コンテンツの機会損失を計上する
Communication breakdown
It’s always the same -James Patrick Page
『コンテンツをリニューアルして、ビジネスチャンスを拡大しましょう!』
多くのwebプランナーが口にする売り文句であり、企業のweb担当が予算を獲得する際にもよく耳にする『第一声』です。
『そうは言っても予算が…』『先行投資の優先順位が…』
そんな冷水を浴びせられる様子が目に浮かぶようですね。そして、失意の提案者も、提案を受けた意思決定者も、家族や同僚に似たような感情を吐露している光景が見えます。
『あの人は何もわかっていない』
これは悲しいすれ違いですよね。提案者も意思決定者も、どちらも組織のさらなる繁栄を願っている。よかれと思ってすれ違っているわけです。しかし、この構造は、世界全体で見れば毎秒数百件くらいは起こっていそうな、非常によくあるすれ違いです。

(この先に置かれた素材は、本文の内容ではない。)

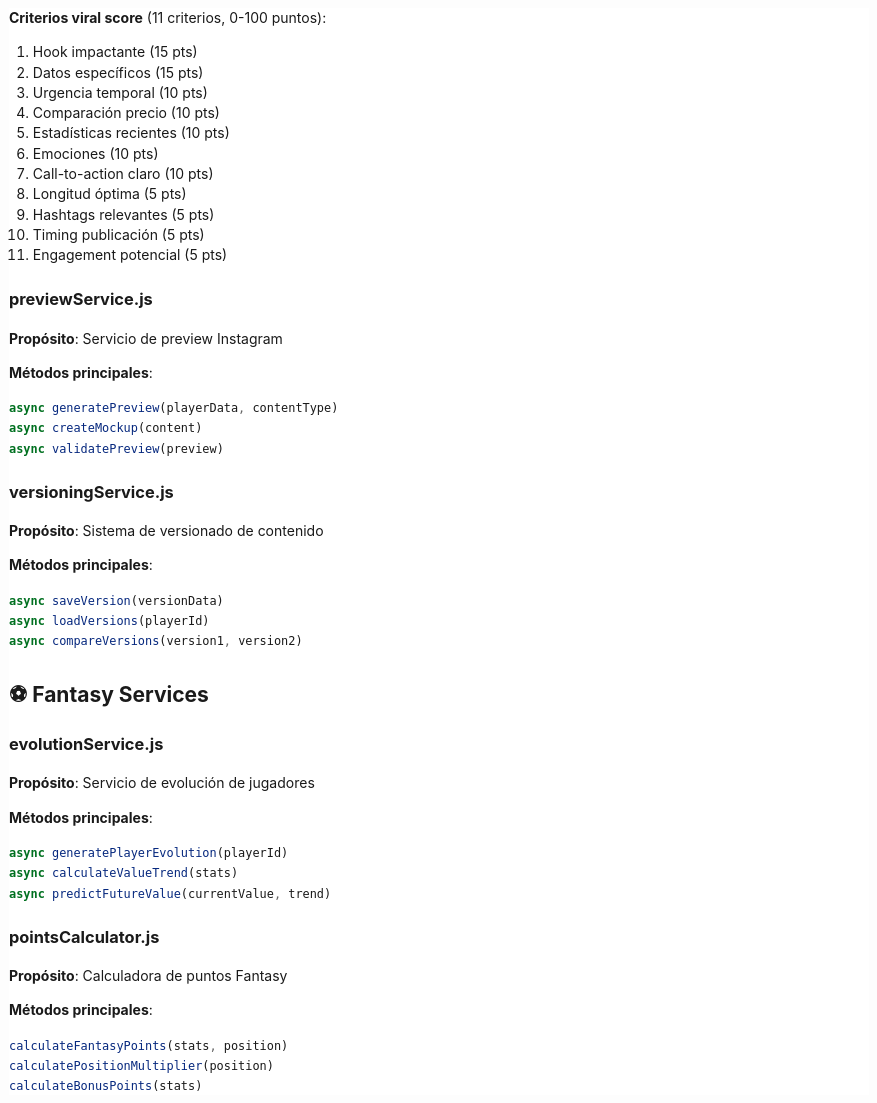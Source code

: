 **Criterios viral score** (11 criterios, 0-100 puntos):
1. Hook impactante (15 pts)
2. Datos específicos (15 pts)
3. Urgencia temporal (10 pts)
4. Comparación precio (10 pts)
5. Estadísticas recientes (10 pts)
6. Emociones (10 pts)
7. Call-to-action claro (10 pts)
8. Longitud óptima (5 pts)
9. Hashtags relevantes (5 pts)
10. Timing publicación (5 pts)
11. Engagement potencial (5 pts)

### previewService.js
**Propósito**: Servicio de preview Instagram

**Métodos principales**:
```javascript
async generatePreview(playerData, contentType)
async createMockup(content)
async validatePreview(preview)
```

### versioningService.js
**Propósito**: Sistema de versionado de contenido

**Métodos principales**:
```javascript
async saveVersion(versionData)
async loadVersions(playerId)
async compareVersions(version1, version2)
```

## ⚽ Fantasy Services

### evolutionService.js
**Propósito**: Servicio de evolución de jugadores

**Métodos principales**:
```javascript
async generatePlayerEvolution(playerId)
async calculateValueTrend(stats)
async predictFutureValue(currentValue, trend)
```

### pointsCalculator.js
**Propósito**: Calculadora de puntos Fantasy

**Métodos principales**:
```javascript
calculateFantasyPoints(stats, position)
calculatePositionMultiplier(position)
calculateBonusPoints(stats)
```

ビジネスに起こるコミュニケーション・ブレイクダウンは、いつもこうだということ。
コニュニケーションの意味は、受け取った相手の反応です。あなたが何を伝えようとしたかではなく、相手にどのように伝わったかということ。提案が相手に刺さらなければ、提案の仕方に問題があったということです。あなたが相手を騙そうとしたのでない限り。
さて、冒頭のメッセージが相手に刺さらないとしたら、どこに問題があったのでしょうか?
▼2種類のモチベーションを使いこなす
『コンテンツをリニューアルして、ビジネスチャンスをもっと拡大しましょう!』
この文脈を、裏返して見てみましょう。
『イケてないコンテンツを放置していることは、ビジネスの機会損失です』
どうでしょうか。提案の格がひとつ上がった感じがしませんか?
決断につながるモチベーションには、『向かう動機』と『避ける動機』とがあります。避ける動機―つまり、『そうはなりたくない』『このままではマズい』という感情は、動物的本能から生まれるより根源的な欲求に結びついています。これは大変パワフルなものです。
図:心に火がつく、お尻に火がつく
優れたプレゼンターやコンサルタントは、こうした危機喚起の扱い方が巧みです。『このままではいけない!』と重い腰が持ち上がったところに、新しい船を指し示すわけです。